**BRIEF**
Write out again, exactly as they appear, the lines from the start of the data below through the line with "rename, and diagnostics."; no pictures.

Excerpts from a dataset
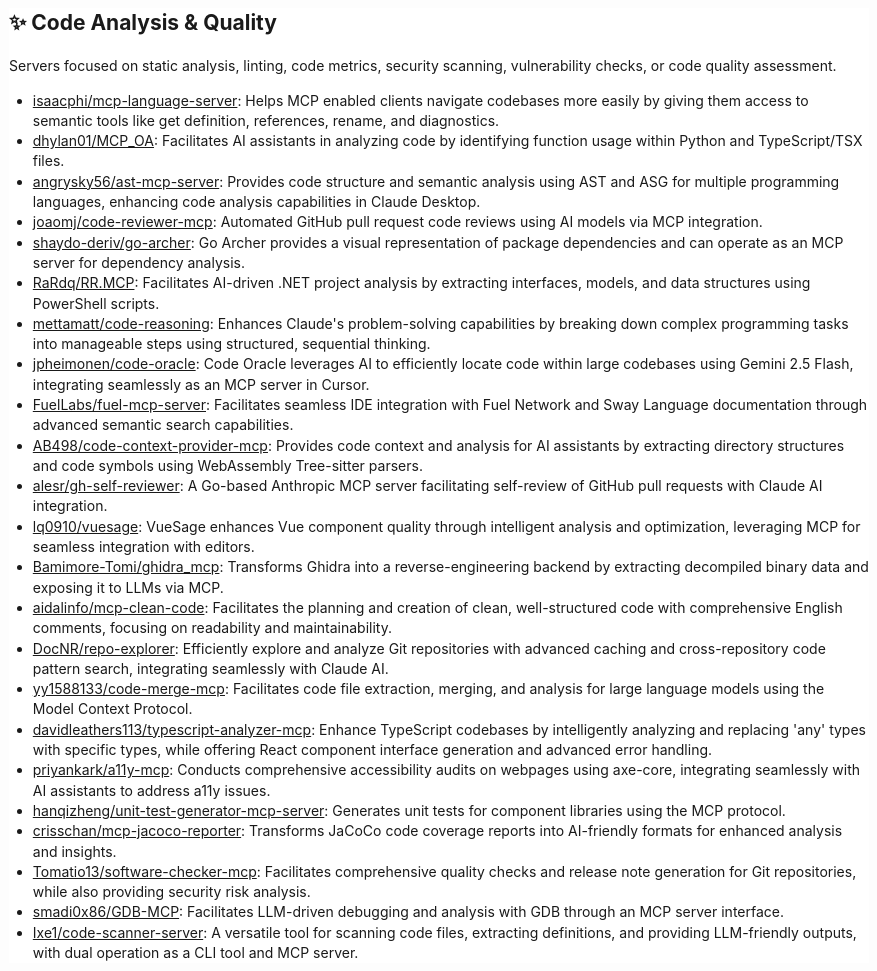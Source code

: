 ## ✨ Code Analysis & Quality

Servers focused on static analysis, linting, code metrics, security scanning, vulnerability checks, or code quality assessment.

- [isaacphi/mcp-language-server](https://github.com/isaacphi/mcp-language-server): Helps MCP enabled clients navigate codebases more easily by giving them access to semantic tools like get definition, references, rename, and diagnostics.
- [dhylan01/MCP_OA](https://github.com/dhylan01/MCP_OA): Facilitates AI assistants in analyzing code by identifying function usage within Python and TypeScript/TSX files.
- [angrysky56/ast-mcp-server](https://github.com/angrysky56/ast-mcp-server): Provides code structure and semantic analysis using AST and ASG for multiple programming languages, enhancing code analysis capabilities in Claude Desktop.
- [joaomj/code-reviewer-mcp](https://github.com/joaomj/code-reviewer-mcp): Automated GitHub pull request code reviews using AI models via MCP integration.
- [shaydo-deriv/go-archer](https://github.com/shaydo-deriv/go-archer): Go Archer provides a visual representation of package dependencies and can operate as an MCP server for dependency analysis.
- [RaRdq/RR.MCP](https://github.com/RaRdq/RR.MCP): Facilitates AI-driven .NET project analysis by extracting interfaces, models, and data structures using PowerShell scripts.
- [mettamatt/code-reasoning](https://github.com/mettamatt/code-reasoning): Enhances Claude's problem-solving capabilities by breaking down complex programming tasks into manageable steps using structured, sequential thinking.
- [jpheimonen/code-oracle](https://github.com/jpheimonen/code-oracle): Code Oracle leverages AI to efficiently locate code within large codebases using Gemini 2.5 Flash, integrating seamlessly as an MCP server in Cursor.
- [FuelLabs/fuel-mcp-server](https://github.com/FuelLabs/fuel-mcp-server): Facilitates seamless IDE integration with Fuel Network and Sway Language documentation through advanced semantic search capabilities.
- [AB498/code-context-provider-mcp](https://github.com/AB498/code-context-provider-mcp): Provides code context and analysis for AI assistants by extracting directory structures and code symbols using WebAssembly Tree-sitter parsers.
- [alesr/gh-self-reviewer](https://github.com/alesr/gh-self-reviewer): A Go-based Anthropic MCP server facilitating self-review of GitHub pull requests with Claude AI integration.
- [lq0910/vuesage](https://github.com/lq0910/vuesage): VueSage enhances Vue component quality through intelligent analysis and optimization, leveraging MCP for seamless integration with editors.
- [Bamimore-Tomi/ghidra_mcp](https://github.com/Bamimore-Tomi/ghidra_mcp): Transforms Ghidra into a reverse-engineering backend by extracting decompiled binary data and exposing it to LLMs via MCP.
- [aidalinfo/mcp-clean-code](https://github.com/aidalinfo/mcp-clean-code): Facilitates the planning and creation of clean, well-structured code with comprehensive English comments, focusing on readability and maintainability.
- [DocNR/repo-explorer](https://github.com/DocNR/repo-explorer): Efficiently explore and analyze Git repositories with advanced caching and cross-repository code pattern search, integrating seamlessly with Claude AI.
- [yy1588133/code-merge-mcp](https://github.com/yy1588133/code-merge-mcp): Facilitates code file extraction, merging, and analysis for large language models using the Model Context Protocol.
- [davidleathers113/typescript-analyzer-mcp](https://github.com/davidleathers113/typescript-analyzer-mcp): Enhance TypeScript codebases by intelligently analyzing and replacing 'any' types with specific types, while offering React component interface generation and advanced error handling.
- [priyankark/a11y-mcp](https://github.com/priyankark/a11y-mcp): Conducts comprehensive accessibility audits on webpages using axe-core, integrating seamlessly with AI assistants to address a11y issues.
- [hanqizheng/unit-test-generator-mcp-server](https://github.com/hanqizheng/unit-test-generator-mcp-server): Generates unit tests for component libraries using the MCP protocol.
- [crisschan/mcp-jacoco-reporter](https://github.com/crisschan/mcp-jacoco-reporter): Transforms JaCoCo code coverage reports into AI-friendly formats for enhanced analysis and insights.
- [Tomatio13/software-checker-mcp](https://github.com/Tomatio13/software-checker-mcp): Facilitates comprehensive quality checks and release note generation for Git repositories, while also providing security risk analysis.
- [smadi0x86/GDB-MCP](https://github.com/smadi0x86/GDB-MCP): Facilitates LLM-driven debugging and analysis with GDB through an MCP server interface.
- [Ixe1/code-scanner-server](https://github.com/Ixe1/code-scanner-server): A versatile tool for scanning code files, extracting definitions, and providing LLM-friendly outputs, with dual operation as a CLI tool and MCP server.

**THE COMPLETED TASK**
Source code

: ## ✨ Code Analysis & Quality

Servers focused on static analysis, linting, code metrics, security scanning, vulnerability checks, or code quality assessment.

- [isaacphi/mcp-language-server](https://github.com/isaacphi/mcp-language-server): Helps MCP enabled clients navigate codebases more easily by giving them access to semantic tools like get definition, references, rename, and diagnostics.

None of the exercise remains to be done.